I have constructed an MC pangenome graph with --reference CHM13 GRCh38 and want to align short read to the graph with haplotype sampling. In the Personalized Pangenome arxiv paper, this pipeline (https://github.com/vgteam/vg_wdl/blob/master/workflows/giraffe.wdl) has been applied to do the analysis. For the HPRC graph, a path list start with GRCh38. or CHM13. can be used to surject the GAM to GRCh38/CHM13 reference genomes, respectively. According to the pipeline, the path list file can be generated by:
vg gbwt -CL -Z ${in_gbz_file} | sort > path_list.txt
grep -v _decoy path_list.txt | grep -v _random | grep -v chrUn_ | grep -v chrEBV | grep -v chrM | grep -v chain_ > path_list.sub.txt
However, for my pangenome graph (after haplotype sampling), the output from vg gbwt -CL -Z sampled_graph.gbz does not have the reference sample prefix:
chr10
chrUn_KI270756v1
chr11
chr11_KI270721v1_random
chrUn_KI270417v1
chrUn_KI270425v1
chr12
chr13
chrUn_KI270743v1
...
In this case, how can I specify the path list to surject the GAM to a specific reference genome?
By the way, I also checked the contigs in hprc-v1.1-mc-chm13.gbz and I didn't find reference prefix in the hprc-v1.1 graph. It seems the tutorial on vg_wdl is still based on the hprc-v1.0 graph, is there an updated pipeline to align and call variants on a personalized pangenome?
Thanks.
Thank you so much for the clarification. The output from
vg paths -L -S GRCh38looks like:It seems that the GRCh38 assembly was split into multiple chunks (is it due to clip?). Because I want to let one chromosome has the same name in the bam file, I tried to use a path list without position suffix and got a bam file. Is it correct?
Besides, in the
vg_wdlscripts, the bam header was also replaced by the.dictfile of the reference genome. Is it because that, in CHM13-based clip graph, GRCh38 assembly doesn't have full sequence. So, we need to manually change the bam header to make it match the length of the reference genome? Moreover, if I want to convert the surjected bam to cram, should I use the raw GRCh38 reference genome (input for MC pipeline), or the GRCh38 fasta file extracted from the graph?Thank you!

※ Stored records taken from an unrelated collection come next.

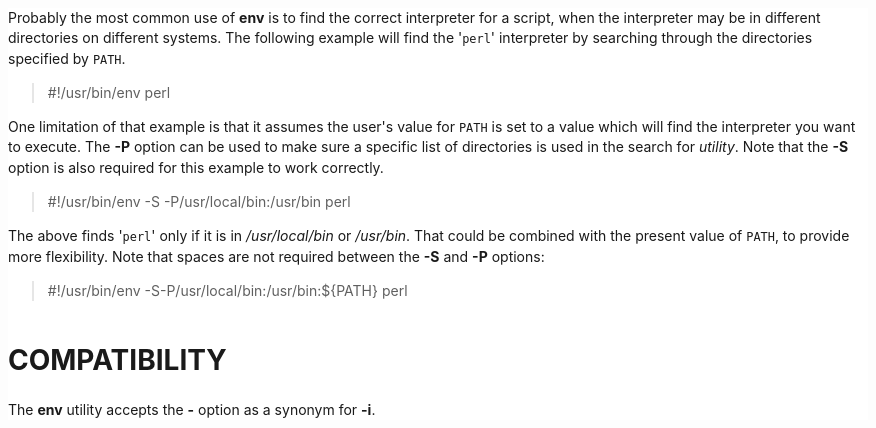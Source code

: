 Probably the most common use of
**env**
is to find the correct interpreter for a script, when the interpreter
may be in different directories on different systems.
The following example will find the
'`perl`'
interpreter by searching through the directories specified by
`PATH`.

> #!/usr/bin/env perl

One limitation of that example is that it assumes the user's value
for
`PATH`
is set to a value which will find the interpreter you want
to execute.
The
**-P**
option can be used to make sure a specific list of directories is
used in the search for
*utility*.
Note that the
**-S**
option is also required for this example to work correctly.

> #!/usr/bin/env -S -P/usr/local/bin:/usr/bin perl

The above finds
'`perl`'
only if it is in
*/usr/local/bin*
or
*/usr/bin*.
That could be combined with the present value of
`PATH`,
to provide more flexibility.
Note that spaces are not required between the
**-S**
and
**-P**
options:

> #!/usr/bin/env -S-P/usr/local/bin:/usr/bin:${PATH} perl

# COMPATIBILITY

The
**env**
utility accepts the
**-**
option as a synonym for
**-i**.
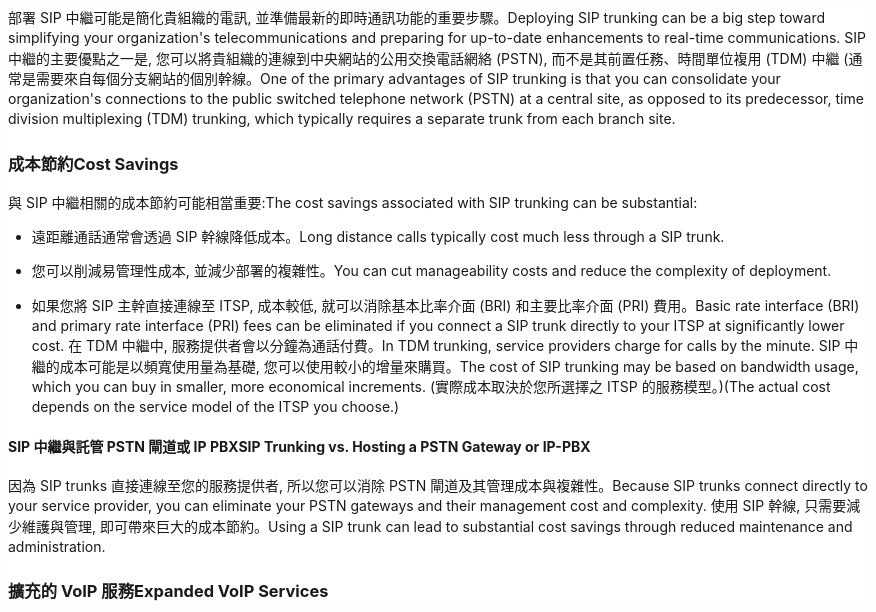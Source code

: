 <span data-ttu-id="d9cab-111">部署 SIP 中繼可能是簡化貴組織的電訊, 並準備最新的即時通訊功能的重要步驟。</span><span class="sxs-lookup"><span data-stu-id="d9cab-111">Deploying SIP trunking can be a big step toward simplifying your organization's telecommunications and preparing for up-to-date enhancements to real-time communications.</span></span> <span data-ttu-id="d9cab-112">SIP 中繼的主要優點之一是, 您可以將貴組織的連線到中央網站的公用交換電話網絡 (PSTN), 而不是其前置任務、時間單位複用 (TDM) 中繼 (通常是需要來自每個分支網站的個別幹線。</span><span class="sxs-lookup"><span data-stu-id="d9cab-112">One of the primary advantages of SIP trunking is that you can consolidate your organization's connections to the public switched telephone network (PSTN) at a central site, as opposed to its predecessor, time division multiplexing (TDM) trunking, which typically requires a separate trunk from each branch site.</span></span>

### <a name="cost-savings"></a><span data-ttu-id="d9cab-113">成本節約</span><span class="sxs-lookup"><span data-stu-id="d9cab-113">Cost Savings</span></span>

<span data-ttu-id="d9cab-114">與 SIP 中繼相關的成本節約可能相當重要:</span><span class="sxs-lookup"><span data-stu-id="d9cab-114">The cost savings associated with SIP trunking can be substantial:</span></span>

- <span data-ttu-id="d9cab-115">遠距離通話通常會透過 SIP 幹線降低成本。</span><span class="sxs-lookup"><span data-stu-id="d9cab-115">Long distance calls typically cost much less through a SIP trunk.</span></span>

- <span data-ttu-id="d9cab-116">您可以削減易管理性成本, 並減少部署的複雜性。</span><span class="sxs-lookup"><span data-stu-id="d9cab-116">You can cut manageability costs and reduce the complexity of deployment.</span></span>

- <span data-ttu-id="d9cab-117">如果您將 SIP 主幹直接連線至 ITSP, 成本較低, 就可以消除基本比率介面 (BRI) 和主要比率介面 (PRI) 費用。</span><span class="sxs-lookup"><span data-stu-id="d9cab-117">Basic rate interface (BRI) and primary rate interface (PRI) fees can be eliminated if you connect a SIP trunk directly to your ITSP at significantly lower cost.</span></span> <span data-ttu-id="d9cab-118">在 TDM 中繼中, 服務提供者會以分鐘為通話付費。</span><span class="sxs-lookup"><span data-stu-id="d9cab-118">In TDM trunking, service providers charge for calls by the minute.</span></span> <span data-ttu-id="d9cab-119">SIP 中繼的成本可能是以頻寬使用量為基礎, 您可以使用較小的增量來購買。</span><span class="sxs-lookup"><span data-stu-id="d9cab-119">The cost of SIP trunking may be based on bandwidth usage, which you can buy in smaller, more economical increments.</span></span> <span data-ttu-id="d9cab-120">(實際成本取決於您所選擇之 ITSP 的服務模型。)</span><span class="sxs-lookup"><span data-stu-id="d9cab-120">(The actual cost depends on the service model of the ITSP you choose.)</span></span>

#### <a name="sip-trunking-vs-hosting-a-pstn-gateway-or-ip-pbx"></a><span data-ttu-id="d9cab-121">SIP 中繼與託管 PSTN 閘道或 IP PBX</span><span class="sxs-lookup"><span data-stu-id="d9cab-121">SIP Trunking vs. Hosting a PSTN Gateway or IP-PBX</span></span>

<span data-ttu-id="d9cab-122">因為 SIP trunks 直接連線至您的服務提供者, 所以您可以消除 PSTN 閘道及其管理成本與複雜性。</span><span class="sxs-lookup"><span data-stu-id="d9cab-122">Because SIP trunks connect directly to your service provider, you can eliminate your PSTN gateways and their management cost and complexity.</span></span> <span data-ttu-id="d9cab-123">使用 SIP 幹線, 只需要減少維護與管理, 即可帶來巨大的成本節約。</span><span class="sxs-lookup"><span data-stu-id="d9cab-123">Using a SIP trunk can lead to substantial cost savings through reduced maintenance and administration.</span></span>

### <a name="expanded-voip-services"></a><span data-ttu-id="d9cab-124">擴充的 VoIP 服務</span><span class="sxs-lookup"><span data-stu-id="d9cab-124">Expanded VoIP Services</span></span>
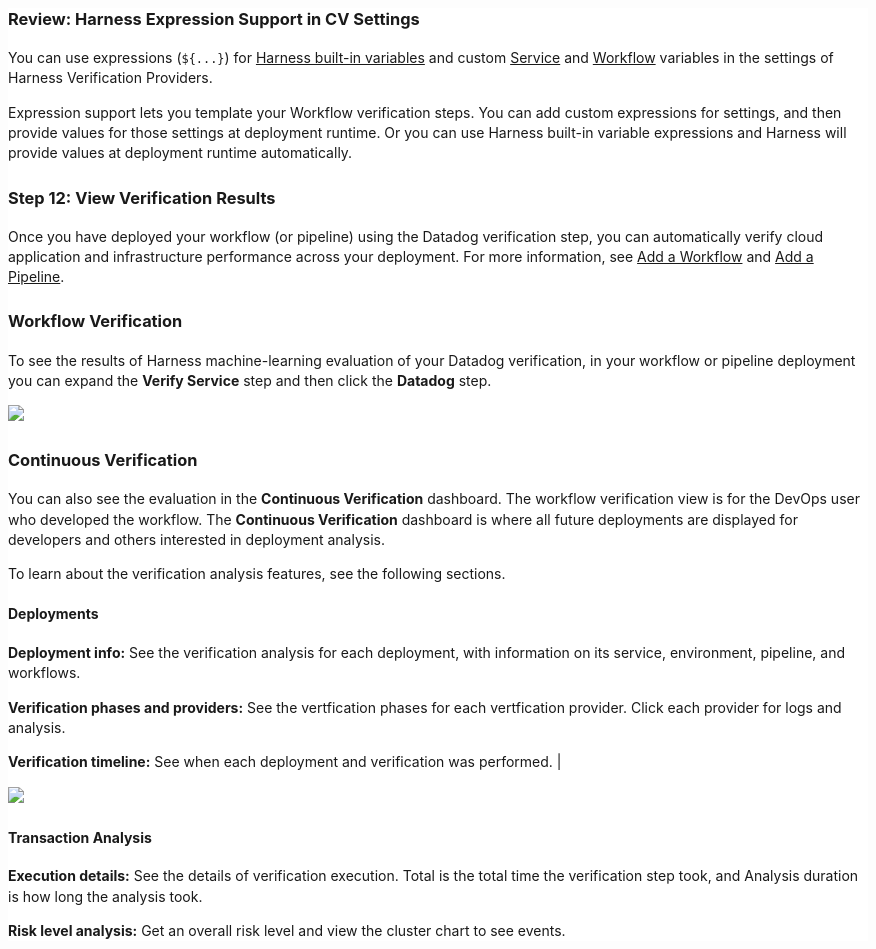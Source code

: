 ### Review: Harness Expression Support in CV Settings

You can use expressions (`${...}`) for [Harness built-in variables](../../kubernetes-deployments/workflow-variables-expressions.md) and custom [Service](../../model-cd-pipeline/setup-services/service-configuration.md) and [Workflow](../../model-cd-pipeline/workflows/add-workflow-variables-new-template.md) variables in the settings of Harness Verification Providers.

Expression support lets you template your Workflow verification steps. You can add custom expressions for settings, and then provide values for those settings at deployment runtime. Or you can use Harness built-in variable expressions and Harness will provide values at deployment runtime automatically.

### Step 12: View Verification Results

Once you have deployed your workflow (or pipeline) using the Datadog verification step, you can automatically verify cloud application and infrastructure performance across your deployment. For more information, see [Add a Workflow](../../model-cd-pipeline/workflows/workflow-configuration.md) and [Add a Pipeline](../../model-cd-pipeline/pipelines/pipeline-configuration.md).

### Workflow Verification

To see the results of Harness machine-learning evaluation of your Datadog verification, in your workflow or pipeline deployment you can expand the **Verify Service** step and then click the **Datadog** step.

![](./static/verify-deployments-with-datadog-metrics-11.png)

### Continuous Verification

You can also see the evaluation in the **Continuous Verification** dashboard. The workflow verification view is for the DevOps user who developed the workflow. The **Continuous Verification** dashboard is where all future deployments are displayed for developers and others interested in deployment analysis.

To learn about the verification analysis features, see the following sections.

#### Deployments

**Deployment info:** See the verification analysis for each deployment, with information on its service, environment, pipeline, and workflows.

**Verification phases and providers:** See the vertfication phases for each vertfication provider. Click each provider for logs and analysis.

**Verification timeline:** See when each deployment and verification was performed. |

![](./static/_dd_00_deployments.png) 

#### Transaction Analysis

**Execution details:** See the details of verification execution. Total is the total time the verification step took, and Analysis duration is how long the analysis took.

**Risk level analysis:** Get an overall risk level and view the cluster chart to see events.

If you are using the CHM13-based default (clipped) graph (or a frequency-filtered version of it), any >10 kbp parts of GRCh38 that don't align to CHM13 are missing from the graph. If you surject to a list of path fragments (such as
GRCh38#0#chr10[19649]), any offset (i) will be translated to the corresponding offset (19649+i) in the full sequence (GRCh38#0#chr10) in the output. I'm not sure if the opposite works (if you specifyGRCh38#0#chr10in the path list, vg realizes thatGRCh38#0#chr10[19649]is a fragment of it).You need to replace the header, because sequence lengths will be incorrect. The WDL files should also have a mechanism for removing the prefix (
GRCh38#0#) from the output files, so that the alignments will be to contigs (chr10) instead of paths (GRCh38#0#chr10).If you want to convert the output to CRAM, you should use the full reference rather than the fragments you can get from the graph.
Many thanks for the clarification. It is quite clear to me now. I will use the list of path fragments and full GRCh38 reference sequence to surject the reads.